═════ DATA RECORDS ═════
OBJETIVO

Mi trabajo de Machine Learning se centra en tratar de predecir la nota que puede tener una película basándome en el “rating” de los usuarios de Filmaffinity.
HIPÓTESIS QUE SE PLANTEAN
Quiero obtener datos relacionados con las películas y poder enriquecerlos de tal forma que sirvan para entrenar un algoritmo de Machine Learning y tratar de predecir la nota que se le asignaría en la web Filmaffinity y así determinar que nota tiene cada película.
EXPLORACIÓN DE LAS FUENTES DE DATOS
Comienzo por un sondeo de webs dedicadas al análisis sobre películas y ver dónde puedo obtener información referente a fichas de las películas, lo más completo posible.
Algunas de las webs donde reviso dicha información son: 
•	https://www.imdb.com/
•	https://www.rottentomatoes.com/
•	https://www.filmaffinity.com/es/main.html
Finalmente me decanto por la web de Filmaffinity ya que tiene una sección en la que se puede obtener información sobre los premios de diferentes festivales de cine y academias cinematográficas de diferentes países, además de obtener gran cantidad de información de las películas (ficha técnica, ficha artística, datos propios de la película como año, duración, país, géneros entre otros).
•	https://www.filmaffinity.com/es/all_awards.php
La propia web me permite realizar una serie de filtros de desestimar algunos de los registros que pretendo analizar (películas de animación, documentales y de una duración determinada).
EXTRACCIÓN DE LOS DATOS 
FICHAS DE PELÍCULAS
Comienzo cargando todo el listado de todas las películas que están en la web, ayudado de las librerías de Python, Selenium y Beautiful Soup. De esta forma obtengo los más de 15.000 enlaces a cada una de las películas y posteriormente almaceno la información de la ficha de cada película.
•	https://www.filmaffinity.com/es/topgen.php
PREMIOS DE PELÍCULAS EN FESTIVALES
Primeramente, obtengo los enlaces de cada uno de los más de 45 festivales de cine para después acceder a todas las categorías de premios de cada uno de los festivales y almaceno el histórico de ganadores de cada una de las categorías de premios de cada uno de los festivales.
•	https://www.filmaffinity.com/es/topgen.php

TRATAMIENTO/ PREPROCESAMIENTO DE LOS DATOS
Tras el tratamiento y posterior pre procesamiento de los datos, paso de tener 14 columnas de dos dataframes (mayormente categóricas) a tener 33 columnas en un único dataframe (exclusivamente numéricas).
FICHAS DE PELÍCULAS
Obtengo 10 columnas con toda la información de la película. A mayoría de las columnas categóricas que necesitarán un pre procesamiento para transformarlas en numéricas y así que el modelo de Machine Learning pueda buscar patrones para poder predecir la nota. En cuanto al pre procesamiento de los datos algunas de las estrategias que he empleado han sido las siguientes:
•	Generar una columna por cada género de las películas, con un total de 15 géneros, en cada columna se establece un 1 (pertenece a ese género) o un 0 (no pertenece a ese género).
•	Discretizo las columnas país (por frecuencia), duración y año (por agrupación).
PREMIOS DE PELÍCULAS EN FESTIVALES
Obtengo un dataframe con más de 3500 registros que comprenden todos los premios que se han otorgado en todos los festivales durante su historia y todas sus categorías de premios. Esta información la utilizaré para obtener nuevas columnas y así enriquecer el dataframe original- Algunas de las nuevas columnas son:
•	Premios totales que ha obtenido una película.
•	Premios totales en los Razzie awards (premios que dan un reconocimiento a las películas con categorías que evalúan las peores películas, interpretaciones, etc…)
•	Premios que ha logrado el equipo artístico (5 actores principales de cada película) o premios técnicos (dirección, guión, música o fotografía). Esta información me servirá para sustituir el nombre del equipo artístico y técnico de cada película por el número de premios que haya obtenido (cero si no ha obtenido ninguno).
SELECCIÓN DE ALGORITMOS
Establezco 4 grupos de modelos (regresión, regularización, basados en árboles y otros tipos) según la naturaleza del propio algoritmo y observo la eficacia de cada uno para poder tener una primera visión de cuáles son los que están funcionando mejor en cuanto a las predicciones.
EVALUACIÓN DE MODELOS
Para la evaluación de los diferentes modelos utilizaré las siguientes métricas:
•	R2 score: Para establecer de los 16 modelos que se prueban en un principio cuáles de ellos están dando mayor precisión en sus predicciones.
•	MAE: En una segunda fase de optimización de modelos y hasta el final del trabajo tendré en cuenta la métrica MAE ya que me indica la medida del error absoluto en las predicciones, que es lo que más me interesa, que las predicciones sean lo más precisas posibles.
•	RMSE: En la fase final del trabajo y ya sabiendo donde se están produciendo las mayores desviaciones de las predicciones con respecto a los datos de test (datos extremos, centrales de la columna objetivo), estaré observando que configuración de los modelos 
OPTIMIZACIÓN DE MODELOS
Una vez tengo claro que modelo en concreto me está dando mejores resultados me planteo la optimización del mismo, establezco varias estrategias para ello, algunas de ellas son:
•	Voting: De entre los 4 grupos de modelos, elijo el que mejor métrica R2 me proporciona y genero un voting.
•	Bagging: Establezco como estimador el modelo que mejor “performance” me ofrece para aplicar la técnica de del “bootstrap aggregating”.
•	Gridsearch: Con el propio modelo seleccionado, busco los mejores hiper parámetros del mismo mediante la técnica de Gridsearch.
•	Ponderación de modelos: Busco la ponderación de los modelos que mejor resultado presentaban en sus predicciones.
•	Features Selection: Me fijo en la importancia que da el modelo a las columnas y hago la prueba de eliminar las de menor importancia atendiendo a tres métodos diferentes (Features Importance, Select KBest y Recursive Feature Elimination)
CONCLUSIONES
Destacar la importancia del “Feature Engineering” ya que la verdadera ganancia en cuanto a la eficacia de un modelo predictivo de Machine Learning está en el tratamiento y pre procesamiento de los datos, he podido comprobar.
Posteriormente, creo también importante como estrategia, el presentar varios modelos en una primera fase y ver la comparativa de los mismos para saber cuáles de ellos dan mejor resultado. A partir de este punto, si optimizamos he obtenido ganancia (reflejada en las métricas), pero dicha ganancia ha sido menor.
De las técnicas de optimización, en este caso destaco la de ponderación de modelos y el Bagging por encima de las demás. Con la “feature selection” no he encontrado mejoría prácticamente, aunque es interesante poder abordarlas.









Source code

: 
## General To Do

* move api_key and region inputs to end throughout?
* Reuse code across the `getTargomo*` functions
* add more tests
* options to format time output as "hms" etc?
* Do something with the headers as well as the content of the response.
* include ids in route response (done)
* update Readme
═════
**WORK ITEM**:
All of the entries above need to be printed again exactly.

**SOLVED EXERCISE**:
OBJETIVO

Mi trabajo de Machine Learning se centra en tratar de predecir la nota que puede tener una película basándome en el “rating” de los usuarios de Filmaffinity.
HIPÓTESIS QUE SE PLANTEAN
Quiero obtener datos relacionados con las películas y poder enriquecerlos de tal forma que sirvan para entrenar un algoritmo de Machine Learning y tratar de predecir la nota que se le asignaría en la web Filmaffinity y así determinar que nota tiene cada película.
EXPLORACIÓN DE LAS FUENTES DE DATOS
Comienzo por un sondeo de webs dedicadas al análisis sobre películas y ver dónde puedo obtener información referente a fichas de las películas, lo más completo posible.
Algunas de las webs donde reviso dicha información son: 
•	https://www.imdb.com/
•	https://www.rottentomatoes.com/
•	https://www.filmaffinity.com/es/main.html
Finalmente me decanto por la web de Filmaffinity ya que tiene una sección en la que se puede obtener información sobre los premios de diferentes festivales de cine y academias cinematográficas de diferentes países, además de obtener gran cantidad de información de las películas (ficha técnica, ficha artística, datos propios de la película como año, duración, país, géneros entre otros).
•	https://www.filmaffinity.com/es/all_awards.php
La propia web me permite realizar una serie de filtros de desestimar algunos de los registros que pretendo analizar (películas de animación, documentales y de una duración determinada).
EXTRACCIÓN DE LOS DATOS 
FICHAS DE PELÍCULAS
Comienzo cargando todo el listado de todas las películas que están en la web, ayudado de las librerías de Python, Selenium y Beautiful Soup. De esta forma obtengo los más de 15.000 enlaces a cada una de las películas y posteriormente almaceno la información de la ficha de cada película.
•	https://www.filmaffinity.com/es/topgen.php
PREMIOS DE PELÍCULAS EN FESTIVALES
Primeramente, obtengo los enlaces de cada uno de los más de 45 festivales de cine para después acceder a todas las categorías de premios de cada uno de los festivales y almaceno el histórico de ganadores de cada una de las categorías de premios de cada uno de los festivales.
•	https://www.filmaffinity.com/es/topgen.php

TRATAMIENTO/ PREPROCESAMIENTO DE LOS DATOS
Tras el tratamiento y posterior pre procesamiento de los datos, paso de tener 14 columnas de dos dataframes (mayormente categóricas) a tener 33 columnas en un único dataframe (exclusivamente numéricas).
FICHAS DE PELÍCULAS
Obtengo 10 columnas con toda la información de la película. A mayoría de las columnas categóricas que necesitarán un pre procesamiento para transformarlas en numéricas y así que el modelo de Machine Learning pueda buscar patrones para poder predecir la nota. En cuanto al pre procesamiento de los datos algunas de las estrategias que he empleado han sido las siguientes:
•	Generar una columna por cada género de las películas, con un total de 15 géneros, en cada columna se establece un 1 (pertenece a ese género) o un 0 (no pertenece a ese género).
•	Discretizo las columnas país (por frecuencia), duración y año (por agrupación).
PREMIOS DE PELÍCULAS EN FESTIVALES
Obtengo un dataframe con más de 3500 registros que comprenden todos los premios que se han otorgado en todos los festivales durante su historia y todas sus categorías de premios. Esta información la utilizaré para obtener nuevas columnas y así enriquecer el dataframe original- Algunas de las nuevas columnas son:
•	Premios totales que ha obtenido una película.
•	Premios totales en los Razzie awards (premios que dan un reconocimiento a las películas con categorías que evalúan las peores películas, interpretaciones, etc…)
•	Premios que ha logrado el equipo artístico (5 actores principales de cada película) o premios técnicos (dirección, guión, música o fotografía). Esta información me servirá para sustituir el nombre del equipo artístico y técnico de cada película por el número de premios que haya obtenido (cero si no ha obtenido ninguno).
SELECCIÓN DE ALGORITMOS
Establezco 4 grupos de modelos (regresión, regularización, basados en árboles y otros tipos) según la naturaleza del propio algoritmo y observo la eficacia de cada uno para poder tener una primera visión de cuáles son los que están funcionando mejor en cuanto a las predicciones.
EVALUACIÓN DE MODELOS
Para la evaluación de los diferentes modelos utilizaré las siguientes métricas:
•	R2 score: Para establecer de los 16 modelos que se prueban en un principio cuáles de ellos están dando mayor precisión en sus predicciones.
•	MAE: En una segunda fase de optimización de modelos y hasta el final del trabajo tendré en cuenta la métrica MAE ya que me indica la medida del error absoluto en las predicciones, que es lo que más me interesa, que las predicciones sean lo más precisas posibles.
•	RMSE: En la fase final del trabajo y ya sabiendo donde se están produciendo las mayores desviaciones de las predicciones con respecto a los datos de test (datos extremos, centrales de la columna objetivo), estaré observando que configuración de los modelos 
OPTIMIZACIÓN DE MODELOS
Una vez tengo claro que modelo en concreto me está dando mejores resultados me planteo la optimización del mismo, establezco varias estrategias para ello, algunas de ellas son:
•	Voting: De entre los 4 grupos de modelos, elijo el que mejor métrica R2 me proporciona y genero un voting.
•	Bagging: Establezco como estimador el modelo que mejor “performance” me ofrece para aplicar la técnica de del “bootstrap aggregating”.
•	Gridsearch: Con el propio modelo seleccionado, busco los mejores hiper parámetros del mismo mediante la técnica de Gridsearch.
•	Ponderación de modelos: Busco la ponderación de los modelos que mejor resultado presentaban en sus predicciones.
•	Features Selection: Me fijo en la importancia que da el modelo a las columnas y hago la prueba de eliminar las de menor importancia atendiendo a tres métodos diferentes (Features Importance, Select KBest y Recursive Feature Elimination)
CONCLUSIONES
Destacar la importancia del “Feature Engineering” ya que la verdadera ganancia en cuanto a la eficacia de un modelo predictivo de Machine Learning está en el tratamiento y pre procesamiento de los datos, he podido comprobar.
Posteriormente, creo también importante como estrategia, el presentar varios modelos en una primera fase y ver la comparativa de los mismos para saber cuáles de ellos dan mejor resultado. A partir de este punto, si optimizamos he obtenido ganancia (reflejada en las métricas), pero dicha ganancia ha sido menor.
De las técnicas de optimización, en este caso destaco la de ponderación de modelos y el Bagging por encima de las demás. Con la “feature selection” no he encontrado mejoría prácticamente, aunque es interesante poder abordarlas.









Source code

: 
## General To Do

* move api_key and region inputs to end throughout?
* Reuse code across the `getTargomo*` functions
* add more tests
* options to format time output as "hms" etc?
* Do something with the headers as well as the content of the response.
* include ids in route response (done)
* update Readme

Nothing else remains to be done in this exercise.